Greenwald's reaction to the O'Donnell reaction is spot on I think:  

You want to know why it's so unusual for a U.S. Senate candidate to have what Rove scorned as "the checkered background" of O'Donnell, by which he means a series of financial troubles?  In his interview with me earlier this week, Sen. Russ Feingold said exactly why.  It's not because those financial difficulties are rare among Americans.  This is why:

"It's not a new thing; it's been going on for a couple of decades. If you look even in the Senate, I'm one of the very few people in there who doesn't have a net worth over a million dollars; my net worth is under half a million dollars, after all these years. "

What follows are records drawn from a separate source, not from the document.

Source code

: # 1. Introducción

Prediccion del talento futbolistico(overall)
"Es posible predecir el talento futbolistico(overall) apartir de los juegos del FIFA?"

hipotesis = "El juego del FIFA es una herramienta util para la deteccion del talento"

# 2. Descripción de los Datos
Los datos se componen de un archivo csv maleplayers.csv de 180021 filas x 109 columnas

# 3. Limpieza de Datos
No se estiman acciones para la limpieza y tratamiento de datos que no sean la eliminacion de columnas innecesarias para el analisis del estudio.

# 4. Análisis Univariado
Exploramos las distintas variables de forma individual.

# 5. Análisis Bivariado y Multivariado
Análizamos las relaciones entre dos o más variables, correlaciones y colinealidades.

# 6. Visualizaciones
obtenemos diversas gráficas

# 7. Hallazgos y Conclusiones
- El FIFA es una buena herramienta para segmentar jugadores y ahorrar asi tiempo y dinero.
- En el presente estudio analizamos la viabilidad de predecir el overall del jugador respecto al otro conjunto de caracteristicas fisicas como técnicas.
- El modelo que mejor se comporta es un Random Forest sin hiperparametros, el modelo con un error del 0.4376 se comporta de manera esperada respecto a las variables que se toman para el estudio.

And as poor as Russ Feingold is relative to his colleagues in the Senate, he's still a Harvard Law School graduate who owns his own home and has earned in excess of $100,000 as a U.S. Senator for the last 18 years.  People with unpaid Farleigh Dickinson tuition bills and home foreclosures just aren't in the U.S. Senate.  And there are a lot of people — those who see nothing wrong with the U.S. Senate as a millionaire's club and as an entitlement gift of dynastic succession – who want to keep it that way.  

If you don't feel like clicking through to Greenwald's column I can summarize it for you: he disagrees with much of what O'Donnell says and stands for, but he thinks a big part of the establishment reaction to her is the fact that you're more likely to find her at WalMart than at Macy's. I think he's right.